▶ _Task to complete_
Among the entries below, one line contains "De har ansvaret for at organisere den" and another contains "(observatoire Jansson). Den holdt ikke". Transcribe those two lines and every line between them, exactly.

▶ _Provided information_
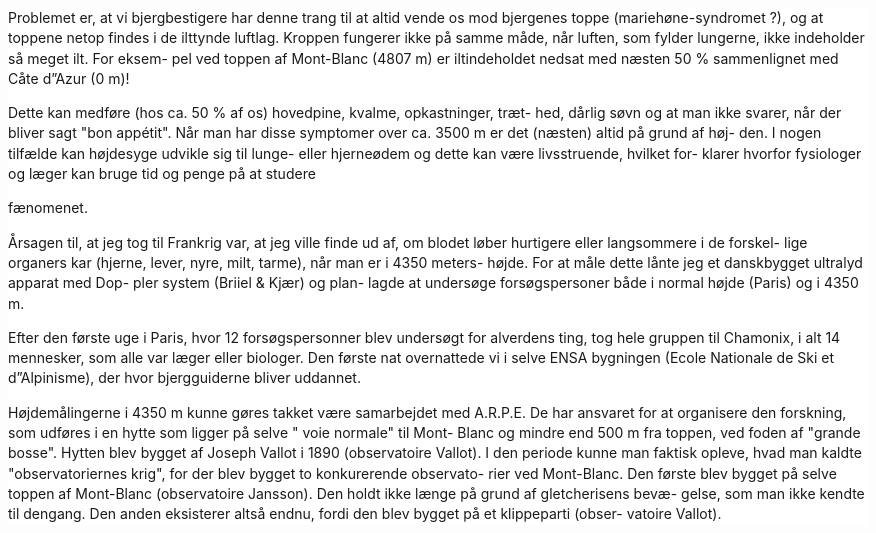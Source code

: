 Problemet er, at vi bjergbestigere har
denne trang til at altid vende os mod
bjergenes toppe (mariehøne-syndromet ?),
og at toppene netop findes i de ilttynde
luftlag. Kroppen fungerer ikke på samme
måde, når luften, som fylder lungerne,
ikke indeholder så meget ilt. For eksem-
pel ved toppen af Mont-Blanc (4807 m)
er iltindeholdet nedsat med næsten 50 %
sammenlignet med Cåte d”Azur (0 m)!

Dette kan medføre (hos ca. 50 % af os)
hovedpine, kvalme, opkastninger, træt-
hed, dårlig søvn og at man ikke svarer,
når der bliver sagt "bon appétit". Når
man har disse symptomer over ca. 3500
m er det (næsten) altid på grund af høj-
den. I nogen tilfælde kan højdesyge
udvikle sig til lunge- eller hjerneødem og
dette kan være livsstruende, hvilket for-
klarer hvorfor fysiologer og læger kan
bruge tid og penge på at studere

fænomenet.

Årsagen til, at jeg tog til Frankrig var,
at jeg ville finde ud af, om blodet løber
hurtigere eller langsommere i de forskel-
lige organers kar (hjerne, lever, nyre,
milt, tarme), når man er i 4350 meters-
højde. For at måle dette lånte jeg et
danskbygget ultralyd apparat med Dop-
pler system (Briiel & Kjær) og plan-
lagde at undersøge forsøgspersoner både
i normal højde (Paris) og i 4350 m.

Efter den første uge i Paris, hvor 12
forsøgspersonner blev undersøgt for
alverdens ting, tog hele gruppen til
Chamonix, i alt 14 mennesker, som alle
var læger eller biologer. Den første nat
overnattede vi i selve ENSA bygningen
(Ecole Nationale de Ski et d”Alpinisme),
der hvor bjergguiderne bliver uddannet.

Højdemålingerne i 4350 m kunne gøres
takket være samarbejdet med A.R.P.E.
De har ansvaret for at organisere den
forskning, som udføres i en hytte som
ligger på selve " voie normale" til Mont-
Blanc og mindre end 500 m fra toppen,
ved foden af "grande bosse". Hytten blev
bygget af Joseph Vallot i 1890
(observatoire Vallot). I den periode
kunne man faktisk opleve, hvad man
kaldte "observatoriernes krig", for der
blev bygget to konkurerende observato-
rier ved Mont-Blanc. Den første blev
bygget på selve toppen af Mont-Blanc
(observatoire Jansson). Den holdt ikke
længe på grund af gletcherisens bevæ-
gelse, som man ikke kendte til dengang.
Den anden eksisterer altså endnu, fordi
den blev bygget på et klippeparti (obser-
vatoire Vallot).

▶ _Exercise response_
De har ansvaret for at organisere den
forskning, som udføres i en hytte som
ligger på selve " voie normale" til Mont-
Blanc og mindre end 500 m fra toppen,
ved foden af "grande bosse". Hytten blev
bygget af Joseph Vallot i 1890
(observatoire Vallot). I den periode
kunne man faktisk opleve, hvad man
kaldte "observatoriernes krig", for der
blev bygget to konkurerende observato-
rier ved Mont-Blanc. Den første blev
bygget på selve toppen af Mont-Blanc
(observatoire Jansson). Den holdt ikke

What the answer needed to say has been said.